**INSTRUCTIONS FOR THE TASK**:
Could you copy exactly the lines from the one containing "max. 500 pts)" through the last line of the records below, and nothing else?

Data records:

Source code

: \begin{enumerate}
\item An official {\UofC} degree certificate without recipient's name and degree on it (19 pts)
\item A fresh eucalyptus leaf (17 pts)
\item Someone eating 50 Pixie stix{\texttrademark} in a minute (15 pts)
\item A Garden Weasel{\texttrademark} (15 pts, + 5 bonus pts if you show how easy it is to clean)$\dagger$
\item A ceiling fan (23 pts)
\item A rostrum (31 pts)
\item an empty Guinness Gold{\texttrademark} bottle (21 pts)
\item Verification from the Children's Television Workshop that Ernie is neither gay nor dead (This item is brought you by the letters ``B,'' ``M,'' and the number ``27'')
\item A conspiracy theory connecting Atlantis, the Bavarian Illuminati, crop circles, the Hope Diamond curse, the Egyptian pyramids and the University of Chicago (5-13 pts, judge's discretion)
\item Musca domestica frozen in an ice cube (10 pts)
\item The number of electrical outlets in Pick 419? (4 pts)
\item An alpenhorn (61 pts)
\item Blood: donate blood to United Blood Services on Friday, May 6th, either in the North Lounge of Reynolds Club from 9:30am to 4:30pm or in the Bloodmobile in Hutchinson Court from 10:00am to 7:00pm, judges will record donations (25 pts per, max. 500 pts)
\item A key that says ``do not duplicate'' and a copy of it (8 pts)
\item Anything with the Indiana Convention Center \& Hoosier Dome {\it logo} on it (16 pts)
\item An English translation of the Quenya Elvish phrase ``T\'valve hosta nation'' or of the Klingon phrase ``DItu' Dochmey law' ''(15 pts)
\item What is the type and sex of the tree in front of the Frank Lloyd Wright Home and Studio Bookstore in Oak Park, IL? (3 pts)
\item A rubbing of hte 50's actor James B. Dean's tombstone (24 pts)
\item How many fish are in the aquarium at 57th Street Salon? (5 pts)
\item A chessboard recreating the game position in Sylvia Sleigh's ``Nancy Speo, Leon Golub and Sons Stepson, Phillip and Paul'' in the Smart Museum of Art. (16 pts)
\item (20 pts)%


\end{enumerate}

**OUTPUT OF THE EXERCISE**:
\item Blood: donate blood to United Blood Services on Friday, May 6th, either in the North Lounge of Reynolds Club from 9:30am to 4:30pm or in the Bloodmobile in Hutchinson Court from 10:00am to 7:00pm, judges will record donations (25 pts per, max. 500 pts)
\item A key that says ``do not duplicate'' and a copy of it (8 pts)
\item Anything with the Indiana Convention Center \& Hoosier Dome {\it logo} on it (16 pts)
\item An English translation of the Quenya Elvish phrase ``T\'valve hosta nation'' or of the Klingon phrase ``DItu' Dochmey law' ''(15 pts)
\item What is the type and sex of the tree in front of the Frank Lloyd Wright Home and Studio Bookstore in Oak Park, IL? (3 pts)
\item A rubbing of hte 50's actor James B. Dean's tombstone (24 pts)
\item How many fish are in the aquarium at 57th Street Salon? (5 pts)
\item A chessboard recreating the game position in Sylvia Sleigh's ``Nancy Speo, Leon Golub and Sons Stepson, Phillip and Paul'' in the Smart Museum of Art. (16 pts)
\item (20 pts)%


\end{enumerate}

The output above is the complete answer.